Learning Verticals

Discussion in 'Options' started by cipherscribe, Dec 11, 2012.

  1. What's hidden, exactly?

    Why the altruism? If people can't perform arithmetic then it means there are ample fish in our mkts. I paid $12k per semester for some hack to teach me linear alg. Why should anyone go out of there way to espouse the dangers of putting a nail gun to their head?
     
    #21     Dec 12, 2012
  2. I agree it's basic math. But perhaps new spread investors don't think about the "potential" math.
    Just the actual math.

    Afterall, when they read that the "benefits" of credit spread trades,.... they're a "protected, cash secured, and limited risk trade".... that sounds like a reasonably safe and simple strategy to impliment.
    Simply multiply the strike gap by the number of contracts.
    They think they've done the math.
    And they have. They've done the "actual" math.

    It's just the "potential" math they have not calculated.
    And why should they?
    Afterall, read any definition and it will describe spreads as a protected, cash secured, and limited risk trade.
    Thus, I think it's understandable why a new spread investor may not do the "potential" math, until his trade is in trouble.

    All I'm doing is warning about the "potential" math, and how all that "potential leverage" can destroy ones account,... "by limiting your choices for risk management during difficult times".
     
    #22     Dec 12, 2012
  3. Now PM and Atticus,

    Can I remind you that I am the OP, and that if you want to play in my sandbox, and get the nice toasted sandwiches and hotdogs, you have to place nice.

    I am not sure if I completely understand both of you, and whilst I agree with both sides of the picture, I originally asked a question about hedging a portfolio full of credit spreads. Now I am not sure if PM's syntax is accurate, but to his credit, he certainly conveyed a message to me that allowed me to reasses my plan and see a potential risk I never knew I would need to accept.

    My plan was only trade cash-secured credit spreads, and whilst PM did not highlight anything new in terms of risk - what he did highlight is that you can't really trade only credit spreads (verticals) and make any reasonable return without leveraging your equity in some way.
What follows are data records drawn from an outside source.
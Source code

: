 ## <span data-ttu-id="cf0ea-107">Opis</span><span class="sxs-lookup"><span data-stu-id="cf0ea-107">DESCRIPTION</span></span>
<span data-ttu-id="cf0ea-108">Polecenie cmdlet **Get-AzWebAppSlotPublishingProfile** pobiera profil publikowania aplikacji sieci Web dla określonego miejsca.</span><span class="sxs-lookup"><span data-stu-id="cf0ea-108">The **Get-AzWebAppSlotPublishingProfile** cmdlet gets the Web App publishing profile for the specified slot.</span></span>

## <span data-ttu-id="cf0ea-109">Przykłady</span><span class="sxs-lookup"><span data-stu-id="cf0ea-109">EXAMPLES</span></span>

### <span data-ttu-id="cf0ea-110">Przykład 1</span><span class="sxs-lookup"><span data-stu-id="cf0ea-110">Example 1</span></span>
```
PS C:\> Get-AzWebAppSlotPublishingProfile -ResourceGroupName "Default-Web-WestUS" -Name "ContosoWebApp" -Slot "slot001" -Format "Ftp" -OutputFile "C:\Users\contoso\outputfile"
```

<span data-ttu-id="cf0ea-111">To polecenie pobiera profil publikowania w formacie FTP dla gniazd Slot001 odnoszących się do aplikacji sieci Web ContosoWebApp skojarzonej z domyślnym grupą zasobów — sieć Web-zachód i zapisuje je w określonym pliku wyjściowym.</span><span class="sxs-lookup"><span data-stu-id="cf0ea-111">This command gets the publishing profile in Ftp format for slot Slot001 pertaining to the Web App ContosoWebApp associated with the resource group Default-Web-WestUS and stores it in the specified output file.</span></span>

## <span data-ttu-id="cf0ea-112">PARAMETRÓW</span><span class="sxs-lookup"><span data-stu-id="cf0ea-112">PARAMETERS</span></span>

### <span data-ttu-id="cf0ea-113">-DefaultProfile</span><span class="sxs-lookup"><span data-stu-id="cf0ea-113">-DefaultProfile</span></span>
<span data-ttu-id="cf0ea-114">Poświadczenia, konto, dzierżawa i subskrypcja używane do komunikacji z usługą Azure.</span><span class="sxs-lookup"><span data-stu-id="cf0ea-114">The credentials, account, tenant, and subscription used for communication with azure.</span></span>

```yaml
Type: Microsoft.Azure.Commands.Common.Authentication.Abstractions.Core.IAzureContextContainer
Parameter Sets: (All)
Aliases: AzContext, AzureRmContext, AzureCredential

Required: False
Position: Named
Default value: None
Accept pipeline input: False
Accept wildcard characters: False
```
    My spreadsheet showed that on certain credit spreads I could return 40% net (after winners and losers). It was with this information started the thread to see if I could smooth returns by hedging a portfolio full of these spreads. When PM stated I would not be cash-secured but margined, I took another look at the numbers and wondered why he would jump to such a conclusion.
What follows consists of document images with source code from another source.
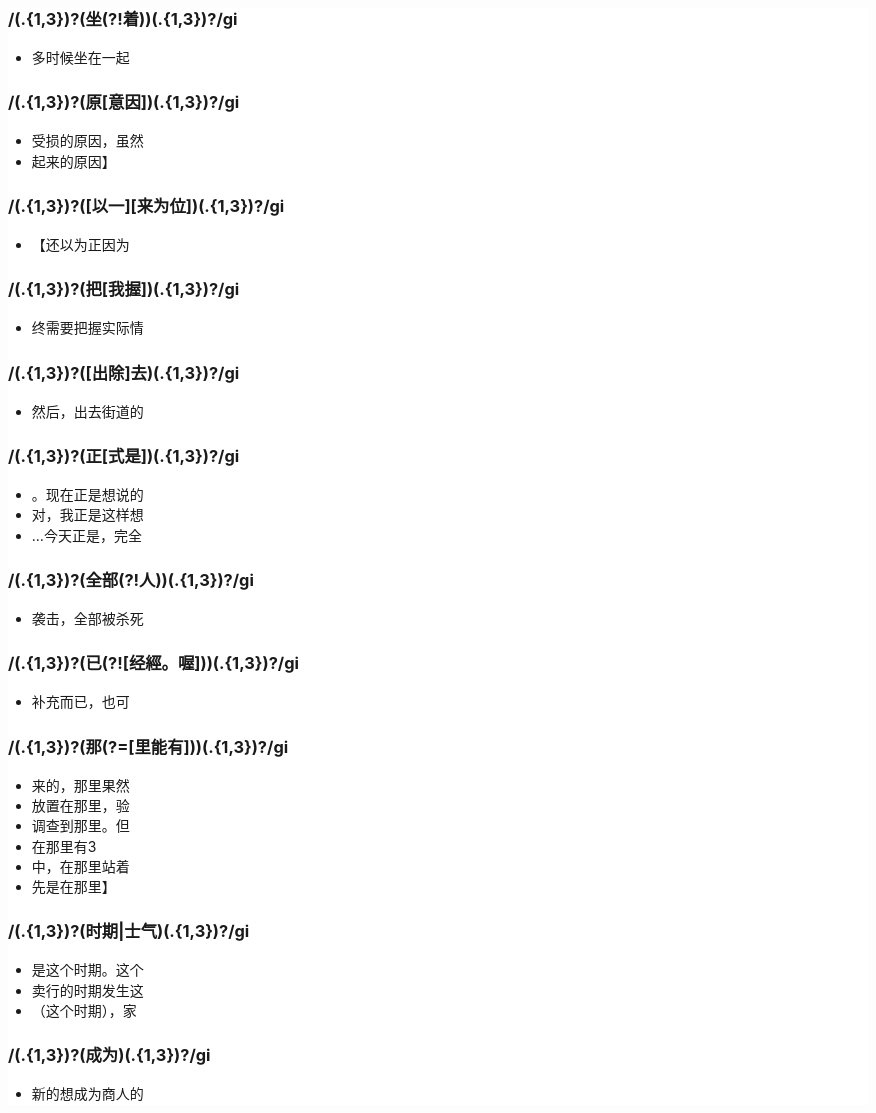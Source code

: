### /(.{1,3})?(坐(?!着))(.{1,3})?/gi

- 多时候坐在一起

### /(.{1,3})?(原[意因])(.{1,3})?/gi

- 受损的原因，虽然
- 起来的原因】

### /(.{1,3})?([以一][来为位])(.{1,3})?/gi

- 【还以为正因为

### /(.{1,3})?(把[我握])(.{1,3})?/gi

- 终需要把握实际情

### /(.{1,3})?([出除]去)(.{1,3})?/gi

- 然后，出去街道的

### /(.{1,3})?(正[式是])(.{1,3})?/gi

- 。现在正是想说的
- 对，我正是这样想
- …今天正是，完全

### /(.{1,3})?(全部(?!人))(.{1,3})?/gi

- 袭击，全部被杀死

### /(.{1,3})?(已(?![经經。喔]))(.{1,3})?/gi

- 补充而已，也可

### /(.{1,3})?(那(?=[里能有]))(.{1,3})?/gi

- 来的，那里果然
- 放置在那里，验
- 调查到那里。但
- 在那里有3
- 中，在那里站着
- 先是在那里】

### /(.{1,3})?(时期|士气)(.{1,3})?/gi

- 是这个时期。这个
- 卖行的时期发生这
- （这个时期），家

### /(.{1,3})?(成为)(.{1,3})?/gi

- 新的想成为商人的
    My 40% return was based on what my broker charges in margin for a credit spread - not on the entire cash-secured amount. As soon as I divided my annual return by the cash secured return, I ended up with a return of less than 1%. (enter profanity here!) :D

    So sure, I could make 40%, but only if I am fully leveraged, and as PM states, brokers will let you leverage these things10 times or more. That kind of leverage to make 40% is beyond my risk acceptance.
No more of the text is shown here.